Wednesday, February 5, 2020

EntityFramework Core and Cosmos DB


Today I want to show you how EntityFramework Core 3.1 works with Cosmos DB. You have probably used EntityFramework Core or EF 6 for relational databases and finally Microsoft added support for non-sql databases.
Azure Cosmos DB is Microsoft's globally distributed, multi-model database service. With a click of a button, Cosmos DB enables you to elastically and independently scale throughput and storage across any number of Azure regions worldwide. You can also take advantage of fast, single-digit-millisecond data access using your favorite API including SQL, MongoDB, Cassandra, Tables, or Gremlin. Cosmos DB provides comprehensive service level agreements (SLAs) for throughput, latency, availability, and consistency guarantees, something no other database service offers.
So, let’s create a new Console App (.Net Core) application in Visual Studio 2019 and name this solution as “EntityFrameworkCosmosSample”
Click “Create” button and update Main function as described below.

class Program
{
    static async Task Main(string[] args)
    {
       
    }
}

We use async Task instead of void because we are going to use EF Core asynchronous methods.
Once this is done open https://portal.azure.com/ with your credentials, enter in search field “cosmos”.
The first item is what you need.
After that, click “Add” button for creating a new Azure Cosmos DB Account
You can take a look how test data was set up for test account.
When you entered all information to required fields, press “Review + create”. In a few minutes of deployment process, you will see the information that it’s successfully finished.
Please open “EntityFrameworkCosmosSample” C# solution and add Student and StudentDetail classes there.

public class Student
{
    public int Id { get; set; }
    public int? TrackingNumber { get; set; }
    public string PartitionKey { get; set; }
    public string Name { get; set; }
    public DateTime DateOfBirth { get; set; }
    public StudentDetail StudentDetail { get; set; }
}

public class StudentDetail
{
    public decimal Height { get; set; }
    public float Weight { get; set; }
}

Before adding StudentContext class with DbSet<Student>, we need to install Microsoft.EntityFrameworkCore.Cosmos package. Open NuGet package manager and enter the package name in search field. After that click on “Install” button for installing cosmos db library.
After Microsoft.EntityFrameworkCore.Cosmos package installation, we can use DbContext class from EF Core. So, with the next step we will add a new class called StudentContext as described below.

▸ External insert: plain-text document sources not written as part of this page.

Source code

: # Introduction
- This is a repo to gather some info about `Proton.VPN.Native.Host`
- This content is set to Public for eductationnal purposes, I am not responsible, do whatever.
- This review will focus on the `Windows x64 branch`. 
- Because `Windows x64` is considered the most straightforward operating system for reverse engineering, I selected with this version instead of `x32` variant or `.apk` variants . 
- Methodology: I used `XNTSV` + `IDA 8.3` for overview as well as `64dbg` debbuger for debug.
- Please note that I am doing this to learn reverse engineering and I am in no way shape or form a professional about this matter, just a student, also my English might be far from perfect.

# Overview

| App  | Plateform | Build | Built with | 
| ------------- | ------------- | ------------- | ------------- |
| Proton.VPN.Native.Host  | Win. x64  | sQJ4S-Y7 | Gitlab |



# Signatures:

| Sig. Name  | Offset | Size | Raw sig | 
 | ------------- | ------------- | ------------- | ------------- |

public class StudentContext : DbContext
{
    public DbSet<Student> Students { get; set; }
}

After that, we need to override OnModelCreating method to set-up default model creating.

protected override void OnModelCreating(ModelBuilder modelBuilder)
{
    #region Container
    modelBuilder.Entity<Student>()
        .ToContainer("Students");
    #endregion

    #region PartitionKey
    modelBuilder.Entity<Student>()
        .HasPartitionKey(o => o.PartitionKey);
    #endregion

    #region PropertyNames
    modelBuilder.Entity<Student>().OwnsOne(
        o => o.StudentDetail,
        sa =>
        {
            sa.ToJsonProperty("Detail");
        });
    #endregion

    modelBuilder.Entity<Student>()
        .HasNoDiscriminator();
}

In this example, Student is a simple entity with a reference to the owned type StudentDetail. Let’s explain a little bit what happened there in function OnModelCreating.

Cosmos-specific model customization

Because we are working with Cosmos DB, we have always remembered about existing limitations
  • Even if there is only one entity type without inheritance mapped to a container it still has a discriminator property
  • Entity types with partition keys don't work correctly in some scenarios
  • Include calls are not supported
  • Join calls are not supported

These limitations described above are temporary and should be fixed soon. Many of them are the result of limitations in the underlying Cosmos database engine and are not specific to EF. Another issue which we have right now is that a lot of functionality has not been implemented yet. Azure Cosmos DB SDK supports only async methods, that’s the reason why only async methods are provided in EF Core Cosmos.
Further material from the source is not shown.